* **DATA PROVIDED**:
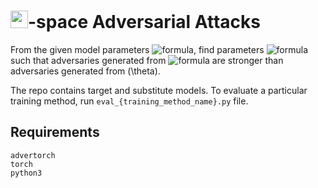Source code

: # <img src="https://render.githubusercontent.com/render/math?math=\theta" style="height: 1em;width: 1em;">-space Adversarial Attacks

From the given model parameters ![formula](https://render.githubusercontent.com/render/math?math=\theta), find parameters ![formula](https://render.githubusercontent.com/render/math?math=\theta^*) such that adversaries generated from ![formula](https://render.githubusercontent.com/render/math?math=\theta^*) are stronger than adversaries generated from \(\theta\).

The repo contains target and substitute models. To evaluate a particular training method, run `eval_{training_method_name}.py` file.

## Requirements
```
advertorch
torch
python3
```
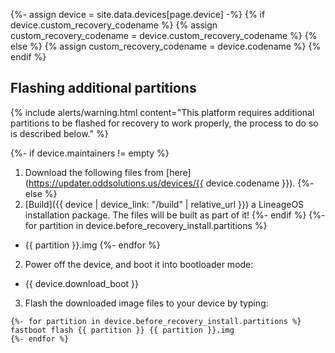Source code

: {%- assign device = site.data.devices[page.device] -%}
{% if device.custom_recovery_codename %}
{% assign custom_recovery_codename = device.custom_recovery_codename %}
{% else %}
{% assign custom_recovery_codename = device.codename %}
{% endif %}

## Flashing additional partitions

{% include alerts/warning.html content="This platform requires additional partitions to be flashed for recovery to work properly, the process to do so is described below." %}

{%- if device.maintainers != empty %}
1. Download the following files from [here](https://updater.oddsolutions.us/devices/{{ device.codename }}).
{%- else %}
1. [Build]({{ device | device_link: "/build" | relative_url }}) a LineageOS installation package. The files will be built as part of it!
{%- endif %}
{%- for partition in device.before_recovery_install.partitions %}
  * {{ partition }}.img
{%- endfor %}
2. Power off the device, and boot it into bootloader mode:
  * {{ device.download_boot }}
3. Flash the downloaded image files to your device by typing:
  ```
  {%- for partition in device.before_recovery_install.partitions %}
fastboot flash {{ partition }} {{ partition }}.img
  {%- endfor %}
  ```
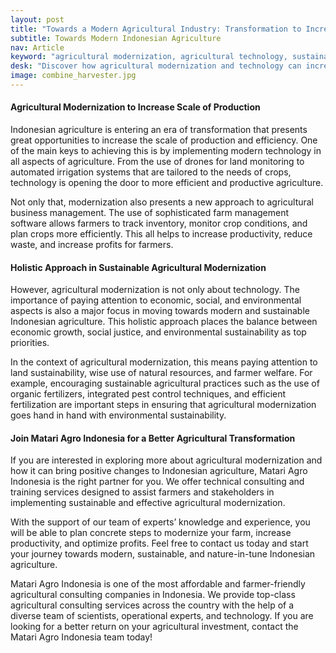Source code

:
 ```yaml
---
layout: post
title: "Towards a Modern Agricultural Industry: Transformation to Increase Productivity"
subtitle: Towards Modern Indonesian Agriculture
nav: Article
keyword: "agricultural modernization, agricultural technology, sustainable agriculture, Matari Agro Indonesia"
desk: "Discover how agricultural modernization and technology can increase the scale of production and efficiency of agriculture in Indonesia with the guidance of Matari Agro Indonesia"
image: combine_harvester.jpg
---
```


#### Agricultural Modernization to Increase Scale of Production

Indonesian agriculture is entering an era of transformation that presents great opportunities to increase the scale of production and efficiency. One of the main keys to achieving this is by implementing modern technology in all aspects of agriculture. From the use of drones for land monitoring to automated irrigation systems that are tailored to the needs of crops, technology is opening the door to more efficient and productive agriculture.

Not only that, modernization also presents a new approach to agricultural business management. The use of sophisticated farm management software allows farmers to track inventory, monitor crop conditions, and plan crops more efficiently. This all helps to increase productivity, reduce waste, and increase profits for farmers.

#### Holistic Approach in Sustainable Agricultural Modernization

However, agricultural modernization is not only about technology. The importance of paying attention to economic, social, and environmental aspects is also a major focus in moving towards modern and sustainable Indonesian agriculture. This holistic approach places the balance between economic growth, social justice, and environmental sustainability as top priorities.

In the context of agricultural modernization, this means paying attention to land sustainability, wise use of natural resources, and farmer welfare. For example, encouraging sustainable agricultural practices such as the use of organic fertilizers, integrated pest control techniques, and efficient fertilization are important steps in ensuring that agricultural modernization goes hand in hand with environmental sustainability.

#### Join Matari Agro Indonesia for a Better Agricultural Transformation

If you are interested in exploring more about agricultural modernization and how it can bring positive changes to Indonesian agriculture, Matari Agro Indonesia is the right partner for you. We offer technical consulting and training services designed to assist farmers and stakeholders in implementing sustainable and effective agricultural modernization.

With the support of our team of experts’ knowledge and experience, you will be able to plan concrete steps to modernize your farm, increase productivity, and optimize profits. Feel free to contact us today and start your journey towards modern, sustainable, and nature-in-tune Indonesian agriculture.

Matari Agro Indonesia is one of the most affordable and farmer-friendly agricultural consulting companies in Indonesia. We provide top-class agricultural consulting services across the country with the help of a diverse team of scientists, operational experts, and technology. If you are looking for a better return on your agricultural investment, contact the Matari Agro Indonesia team today!
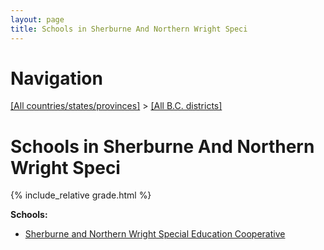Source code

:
 ```yaml
---
layout: page
title: Schools in Sherburne And Northern Wright Speci
---
```

# Navigation

[[All countries/states/provinces]](../..) > [[All B.C. districts]](..)

# Schools in Sherburne And Northern Wright Speci

{% include_relative grade.html %}

**Schools:**

- [Sherburne and Northern Wright Special Education Cooperative](Sherburne_and_Northern_Wright_Special_Education_Cooperative.md)
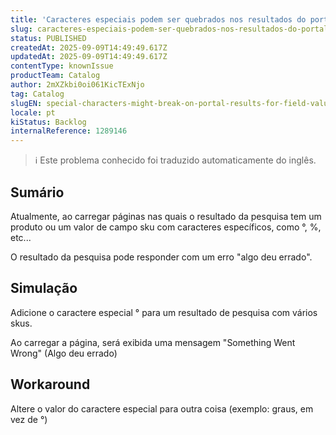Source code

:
 ```yaml
---
title: 'Caracteres especiais podem ser quebrados nos resultados do portal para valores de campo'
slug: caracteres-especiais-podem-ser-quebrados-nos-resultados-do-portal-para-valores-de-campo
status: PUBLISHED
createdAt: 2025-09-09T14:49:49.617Z
updatedAt: 2025-09-09T14:49:49.617Z
contentType: knownIssue
productTeam: Catalog
author: 2mXZkbi0oi061KicTExNjo
tag: Catalog
slugEN: special-characters-might-break-on-portal-results-for-field-values
locale: pt
kiStatus: Backlog
internalReference: 1289146
---
```


>ℹ️ Este problema conhecido foi traduzido automaticamente do inglês.

## Sumário


Atualmente, ao carregar páginas nas quais o resultado da pesquisa tem um produto ou um valor de campo sku com caracteres específicos, como °, %, etc...

O resultado da pesquisa pode responder com um erro "algo deu errado".
## Simulação


Adicione o caractere especial ° para um resultado de pesquisa com vários skus.

Ao carregar a página, será exibida uma mensagem "Something Went Wrong" (Algo deu errado)
## Workaround


Altere o valor do caractere especial para outra coisa (exemplo: graus, em vez de °)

* **WORK ITEM**: Reproduce the whole listing verbatim. Pictures stay out of the copy.

* **RESULT OF THIS TASK**:
Source code

: # <img src="https://render.githubusercontent.com/render/math?math=\theta" style="height: 1em;width: 1em;">-space Adversarial Attacks

From the given model parameters ![formula](https://render.githubusercontent.com/render/math?math=\theta), find parameters ![formula](https://render.githubusercontent.com/render/math?math=\theta^*) such that adversaries generated from ![formula](https://render.githubusercontent.com/render/math?math=\theta^*) are stronger than adversaries generated from \(\theta\).

The repo contains target and substitute models. To evaluate a particular training method, run `eval_{training_method_name}.py` file.

## Requirements
```
advertorch
torch
python3
```
Source code

: {%- assign device = site.data.devices[page.device] -%}
{% if device.custom_recovery_codename %}
{% assign custom_recovery_codename = device.custom_recovery_codename %}
{% else %}
{% assign custom_recovery_codename = device.codename %}
{% endif %}

## Flashing additional partitions

{% include alerts/warning.html content="This platform requires additional partitions to be flashed for recovery to work properly, the process to do so is described below." %}

{%- if device.maintainers != empty %}
1. Download the following files from [here](https://updater.oddsolutions.us/devices/{{ device.codename }}).
{%- else %}
1. [Build]({{ device | device_link: "/build" | relative_url }}) a LineageOS installation package. The files will be built as part of it!
{%- endif %}
{%- for partition in device.before_recovery_install.partitions %}
  * {{ partition }}.img
{%- endfor %}
2. Power off the device, and boot it into bootloader mode:
  * {{ device.download_boot }}
3. Flash the downloaded image files to your device by typing:
  ```
  {%- for partition in device.before_recovery_install.partitions %}
fastboot flash {{ partition }} {{ partition }}.img
  {%- endfor %}
  ```
Source code

:
 ```yaml
---
layout: post
title: "Towards a Modern Agricultural Industry: Transformation to Increase Productivity"
subtitle: Towards Modern Indonesian Agriculture
nav: Article
keyword: "agricultural modernization, agricultural technology, sustainable agriculture, Matari Agro Indonesia"
desk: "Discover how agricultural modernization and technology can increase the scale of production and efficiency of agriculture in Indonesia with the guidance of Matari Agro Indonesia"
image: combine_harvester.jpg
---
```


#### Agricultural Modernization to Increase Scale of Production

Indonesian agriculture is entering an era of transformation that presents great opportunities to increase the scale of production and efficiency. One of the main keys to achieving this is by implementing modern technology in all aspects of agriculture. From the use of drones for land monitoring to automated irrigation systems that are tailored to the needs of crops, technology is opening the door to more efficient and productive agriculture.

Not only that, modernization also presents a new approach to agricultural business management. The use of sophisticated farm management software allows farmers to track inventory, monitor crop conditions, and plan crops more efficiently. This all helps to increase productivity, reduce waste, and increase profits for farmers.

#### Holistic Approach in Sustainable Agricultural Modernization

However, agricultural modernization is not only about technology. The importance of paying attention to economic, social, and environmental aspects is also a major focus in moving towards modern and sustainable Indonesian agriculture. This holistic approach places the balance between economic growth, social justice, and environmental sustainability as top priorities.

In the context of agricultural modernization, this means paying attention to land sustainability, wise use of natural resources, and farmer welfare. For example, encouraging sustainable agricultural practices such as the use of organic fertilizers, integrated pest control techniques, and efficient fertilization are important steps in ensuring that agricultural modernization goes hand in hand with environmental sustainability.

#### Join Matari Agro Indonesia for a Better Agricultural Transformation

If you are interested in exploring more about agricultural modernization and how it can bring positive changes to Indonesian agriculture, Matari Agro Indonesia is the right partner for you. We offer technical consulting and training services designed to assist farmers and stakeholders in implementing sustainable and effective agricultural modernization.

With the support of our team of experts’ knowledge and experience, you will be able to plan concrete steps to modernize your farm, increase productivity, and optimize profits. Feel free to contact us today and start your journey towards modern, sustainable, and nature-in-tune Indonesian agriculture.

Matari Agro Indonesia is one of the most affordable and farmer-friendly agricultural consulting companies in Indonesia. We provide top-class agricultural consulting services across the country with the help of a diverse team of scientists, operational experts, and technology. If you are looking for a better return on your agricultural investment, contact the Matari Agro Indonesia team today!
Source code

:
 ```yaml
---
layout: page
title: Schools in Sherburne And Northern Wright Speci
---
```

# Navigation

[[All countries/states/provinces]](../..) > [[All B.C. districts]](..)

# Schools in Sherburne And Northern Wright Speci

{% include_relative grade.html %}

**Schools:**

- [Sherburne and Northern Wright Special Education Cooperative](Sherburne_and_Northern_Wright_Special_Education_Cooperative.md)
Source code

:
 ```yaml
---
title: 'Caracteres especiais podem ser quebrados nos resultados do portal para valores de campo'
slug: caracteres-especiais-podem-ser-quebrados-nos-resultados-do-portal-para-valores-de-campo
status: PUBLISHED
createdAt: 2025-09-09T14:49:49.617Z
updatedAt: 2025-09-09T14:49:49.617Z
contentType: knownIssue
productTeam: Catalog
author: 2mXZkbi0oi061KicTExNjo
tag: Catalog
slugEN: special-characters-might-break-on-portal-results-for-field-values
locale: pt
kiStatus: Backlog
internalReference: 1289146
---
```


>ℹ️ Este problema conhecido foi traduzido automaticamente do inglês.

## Sumário


Atualmente, ao carregar páginas nas quais o resultado da pesquisa tem um produto ou um valor de campo sku com caracteres específicos, como °, %, etc...

O resultado da pesquisa pode responder com um erro "algo deu errado".
## Simulação


Adicione o caractere especial ° para um resultado de pesquisa com vários skus.

Ao carregar a página, será exibida uma mensagem "Something Went Wrong" (Algo deu errado)
## Workaround


Altere o valor do caractere especial para outra coisa (exemplo: graus, em vez de °)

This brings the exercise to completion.